- _About this exercise_: Copy out every line of the data that has the word "other" somewhere in it.

(Plain-text document sources)
┌────────
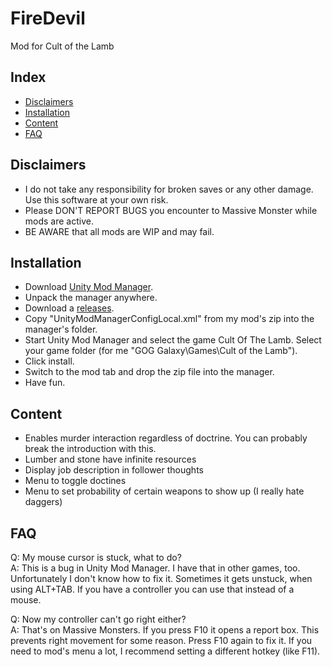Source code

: # FireDevil
Mod for Cult of the Lamb

Index
-----------
* [Disclaimers](#disclaimers)
* [Installation](#installation)
* [Content](#content)
* [FAQ](#faq)

Disclaimers
-----------
* I do not take any responsibility for broken saves or any other damage. Use this software at your own risk.
* Please DON'T REPORT BUGS you encounter to Massive Monster while mods are active.
* BE AWARE that all mods are WIP and may fail.

Installation
-----------
* Download [Unity Mod Manager](https://www.nexusmods.com/site/mods/21).
* Unpack the manager anywhere.
* Download a [releases](https://github.com/Truinto/CultOfTheLamb-Truinto/releases).
* Copy "UnityModManagerConfigLocal.xml" from my mod's zip into the manager's folder.
* Start Unity Mod Manager and select the game Cult Of The Lamb. Select your game folder (for me "GOG Galaxy\Games\Cult of the Lamb").
* Click install.
* Switch to the mod tab and drop the zip file into the manager.
* Have fun.

Content
-----------
* Enables murder interaction regardless of doctrine. You can probably break the introduction with this.
* Lumber and stone have infinite resources
* Display job description in follower thoughts
* Menu to toggle doctines
* Menu to set probability of certain weapons to show up (I really hate daggers)

FAQ
-----------
Q: My mouse cursor is stuck, what to do? \
A: This is a bug in Unity Mod Manager. I have that in other games, too. Unfortunately I don't know how to fix it. Sometimes it gets unstuck, when using ALT+TAB. If you have a controller you can use that instead of a mouse.

Q: Now my controller can't go right either? \
A: That's on Massive Monsters. If you press F10 it opens a report box. This prevents right movement for some reason. Press F10 again to fix it. If you need to mod's menu a lot, I recommend setting a different hotkey (like F11).
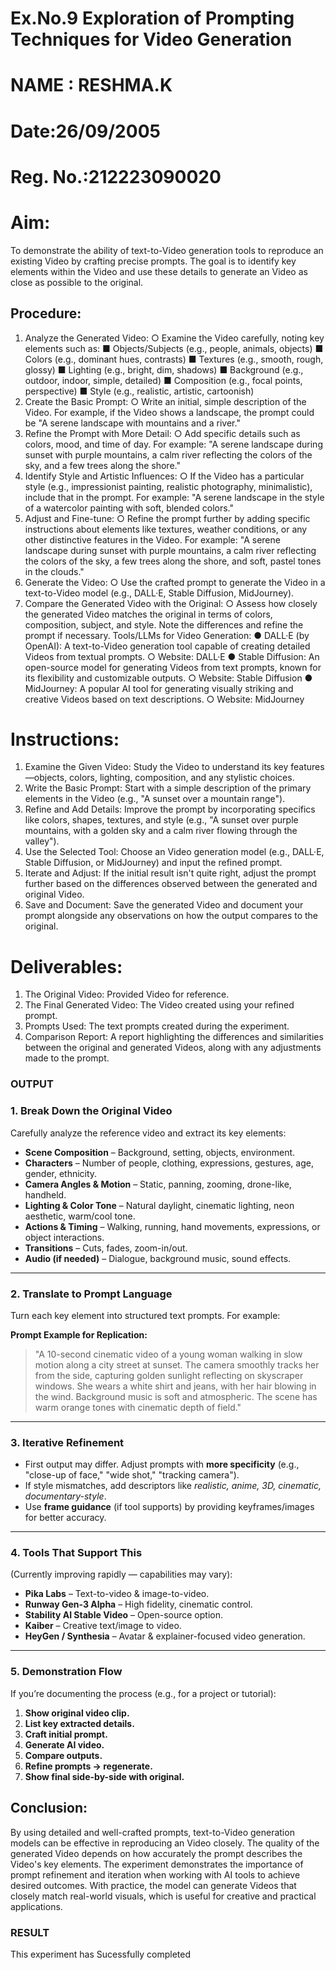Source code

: # Ex.No.9 Exploration of Prompting Techniques for Video Generation
# NAME : RESHMA.K
# Date:26/09/2005
# Reg. No.:212223090020

# Aim:
To demonstrate the ability of text-to-Video generation tools to reproduce an existing Video by crafting precise prompts. The goal is to identify key elements within the Video and use these details to generate an Video as close as possible to the original.
## Procedure:
1.	Analyze the Generated Video:
○	Examine the Video carefully, noting key elements such as:
■	Objects/Subjects (e.g., people, animals, objects)
■	Colors (e.g., dominant hues, contrasts)
■	Textures (e.g., smooth, rough, glossy)
■	Lighting (e.g., bright, dim, shadows)
■	Background (e.g., outdoor, indoor, simple, detailed)
■	Composition (e.g., focal points, perspective)
■	Style (e.g., realistic, artistic, cartoonish)
2.	Create the Basic Prompt:
○	Write an initial, simple description of the Video. For example, if the Video shows a landscape, the prompt could be "A serene landscape with mountains and a river."
3.	Refine the Prompt with More Detail:
○	Add specific details such as colors, mood, and time of day. For example: "A serene landscape during sunset with purple mountains, a calm river reflecting the colors of the sky, and a few trees along the shore."
4.	Identify Style and Artistic Influences:
○	If the Video has a particular style (e.g., impressionist painting, realistic photography, minimalistic), include that in the prompt. For example: "A serene landscape in the style of a watercolor painting with soft, blended colors."
5.	Adjust and Fine-tune:
○	Refine the prompt further by adding specific instructions about elements like textures, weather conditions, or any other distinctive features in the Video. For example: "A serene landscape during sunset with purple mountains, a calm river reflecting the colors of the sky, a few trees along the shore, and soft, pastel tones in the clouds."
6.	Generate the Video:
○	Use the crafted prompt to generate the Video in a text-to-Video model (e.g., DALL·E, Stable Diffusion, MidJourney).
7.	Compare the Generated Video with the Original:
○	Assess how closely the generated Video matches the original in terms of colors, composition, subject, and style. Note the differences and refine the prompt if necessary.
Tools/LLMs for Video Generation:
●	DALL·E (by OpenAI): A text-to-Video generation tool capable of creating detailed Videos from textual prompts.
○	Website: DALL·E
●	Stable Diffusion: An open-source model for generating Videos from text prompts, known for its flexibility and customizable outputs.
○	Website: Stable Diffusion
●	MidJourney: A popular AI tool for generating visually striking and creative Videos based on text descriptions.
○	Website: MidJourney

# Instructions:
1.	Examine the Given Video: Study the Video to understand its key features—objects, colors, lighting, composition, and any stylistic choices.
2.	Write the Basic Prompt: Start with a simple description of the primary elements in the Video (e.g., "A sunset over a mountain range").
3.	Refine and Add Details: Improve the prompt by incorporating specifics like colors, shapes, textures, and style (e.g., "A sunset over purple mountains, with a golden sky and a calm river flowing through the valley").
4.	Use the Selected Tool: Choose an Video generation model (e.g., DALL·E, Stable Diffusion, or MidJourney) and input the refined prompt.
5.	Iterate and Adjust: If the initial result isn't quite right, adjust the prompt further based on the differences observed between the generated and original Video.
6.	Save and Document: Save the generated Video and document your prompt alongside any observations on how the output compares to the original.

# Deliverables:
1.	The Original Video: Provided Video for reference.
2.	The Final Generated Video: The Video created using your refined prompt.
3.	Prompts Used: The text prompts created during the experiment.
4.	Comparison Report: A report highlighting the differences and similarities between the original and generated Videos, along with any adjustments made to the prompt.
### OUTPUT
### **1. Break Down the Original Video**

Carefully analyze the reference video and extract its key elements:

* **Scene Composition** – Background, setting, objects, environment.
* **Characters** – Number of people, clothing, expressions, gestures, age, gender, ethnicity.
* **Camera Angles & Motion** – Static, panning, zooming, drone-like, handheld.
* **Lighting & Color Tone** – Natural daylight, cinematic lighting, neon aesthetic, warm/cool tone.
* **Actions & Timing** – Walking, running, hand movements, expressions, or object interactions.
* **Transitions** – Cuts, fades, zoom-in/out.
* **Audio (if needed)** – Dialogue, background music, sound effects.

---

### **2. Translate to Prompt Language**

Turn each key element into structured text prompts. For example:

**Prompt Example for Replication:**

> "A 10-second cinematic video of a young woman walking in slow motion along a city street at sunset. The camera smoothly tracks her from the side, capturing golden sunlight reflecting on skyscraper windows. She wears a white shirt and jeans, with her hair blowing in the wind. Background music is soft and atmospheric. The scene has warm orange tones with cinematic depth of field."

---

### **3. Iterative Refinement**

* First output may differ. Adjust prompts with **more specificity** (e.g., "close-up of face," "wide shot," "tracking camera").
* If style mismatches, add descriptors like *realistic, anime, 3D, cinematic, documentary-style*.
* Use **frame guidance** (if tool supports) by providing keyframes/images for better accuracy.

---

### **4. Tools That Support This**

(Currently improving rapidly — capabilities may vary):

* **Pika Labs** – Text-to-video & image-to-video.
* **Runway Gen-3 Alpha** – High fidelity, cinematic control.
* **Stability AI Stable Video** – Open-source option.
* **Kaiber** – Creative text/image to video.
* **HeyGen / Synthesia** – Avatar & explainer-focused video generation.

---

### **5. Demonstration Flow**

If you’re documenting the process (e.g., for a project or tutorial):

1. **Show original video clip.**
2. **List key extracted details.**
3. **Craft initial prompt.**
4. **Generate AI video.**
5. **Compare outputs.**
6. **Refine prompts → regenerate.**
7. **Show final side-by-side with original.**

## Conclusion:
By using detailed and well-crafted prompts, text-to-Video generation models can be effective in reproducing an Video closely. The quality of the generated Video depends on how accurately the prompt describes the Video's key elements. The experiment demonstrates the importance of prompt refinement and iteration when working with AI tools to achieve desired outcomes. With practice, the model can generate Videos that closely match real-world visuals, which is useful for creative and practical applications.
### RESULT 
This experiment has Sucessfully completed

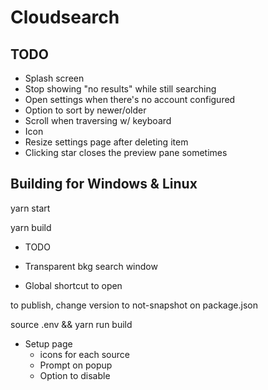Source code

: # Cloudsearch

## TODO

- Splash screen
- Stop showing "no results" while still searching
- Open settings when there's no account configured
- Option to sort by newer/older
- Scroll when traversing w/ keyboard
- Icon
- Resize settings page after deleting item
- Clicking star closes the preview pane sometimes

## Building for Windows & Linux

yarn start

yarn build

- TODO

- Transparent bkg search window
- Global shortcut to open

to publish, change version to not-snapshot on package.json

source .env && yarn run build

- Setup page
  - icons for each source
  - Prompt on popup
  - Option to disable
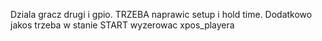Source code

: Dziala gracz drugi i gpio. TRZEBA naprawic setup i hold time. Dodatkowo jakos trzeba w stanie START wyzerowac xpos_playera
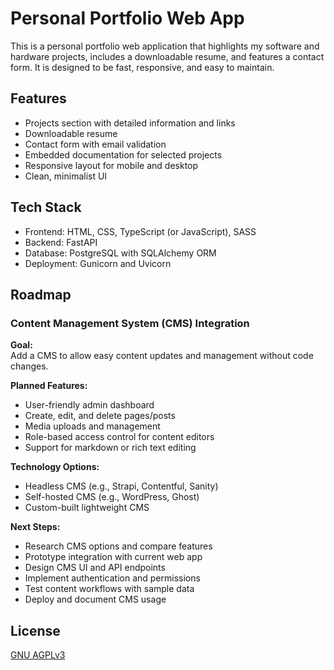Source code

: # Personal Portfolio Web App

This is a personal portfolio web application that highlights my software and hardware projects, includes a downloadable resume, and features a contact form. It is designed to be fast, responsive, and easy to maintain.

## Features

- Projects section with detailed information and links
- Downloadable resume
- Contact form with email validation
- Embedded documentation for selected projects
- Responsive layout for mobile and desktop
- Clean, minimalist UI

## Tech Stack

- Frontend: HTML, CSS, TypeScript (or JavaScript), SASS
- Backend: FastAPI
- Database: PostgreSQL with SQLAlchemy ORM
- Deployment: Gunicorn and Uvicorn

## Roadmap

### Content Management System (CMS) Integration

**Goal:**  
Add a CMS to allow easy content updates and management without code changes.

**Planned Features:**  
- User-friendly admin dashboard  
- Create, edit, and delete pages/posts  
- Media uploads and management  
- Role-based access control for content editors  
- Support for markdown or rich text editing  

**Technology Options:**  
- Headless CMS (e.g., Strapi, Contentful, Sanity)  
- Self-hosted CMS (e.g., WordPress, Ghost)  
- Custom-built lightweight CMS  

**Next Steps:**  
- Research CMS options and compare features  
- Prototype integration with current web app  
- Design CMS UI and API endpoints  
- Implement authentication and permissions  
- Test content workflows with sample data  
- Deploy and document CMS usage  


## License
[GNU AGPLv3](https://choosealicense.com/licenses/agpl-3.0/)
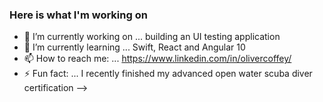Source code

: ### Here is what I'm working on

- 🔭 I’m currently working on ... building an UI testing application
- 🌱 I’m currently learning ... Swift, React and Angular 10
- 📫 How to reach me: ... https://www.linkedin.com/in/olivercoffey/
- ⚡ Fun fact: ... I recently finished my advanced open water scuba diver certification
-->
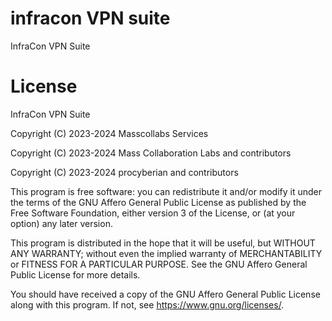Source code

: # infracon VPN suite

InfraCon VPN Suite

# License

InfraCon VPN Suite

Copyright (C) 2023-2024 Masscollabs Services

Copyright (C) 2023-2024 Mass Collaboration Labs and contributors

Copyright (C) 2023-2024 procyberian and contributors

This program is free software: you can redistribute it and/or modify
it under the terms of the GNU Affero General Public License as published
by the Free Software Foundation, either version 3 of the License, or
(at your option) any later version.

This program is distributed in the hope that it will be useful,
but WITHOUT ANY WARRANTY; without even the implied warranty of
MERCHANTABILITY or FITNESS FOR A PARTICULAR PURPOSE.  See the
GNU Affero General Public License for more details.

You should have received a copy of the GNU Affero General Public License
along with this program.  If not, see <https://www.gnu.org/licenses/>.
└────────
- _Response to the task_:
* I do not take any responsibility for broken saves or any other damage. Use this software at your own risk.
A: This is a bug in Unity Mod Manager. I have that in other games, too. Unfortunately I don't know how to fix it. Sometimes it gets unstuck, when using ALT+TAB. If you have a controller you can use that instead of a mouse.
○	Refine the prompt further by adding specific instructions about elements like textures, weather conditions, or any other distinctive features in the Video. For example: "A serene landscape during sunset with purple mountains, a calm river reflecting the colors of the sky, a few trees along the shore, and soft, pastel tones in the clouds."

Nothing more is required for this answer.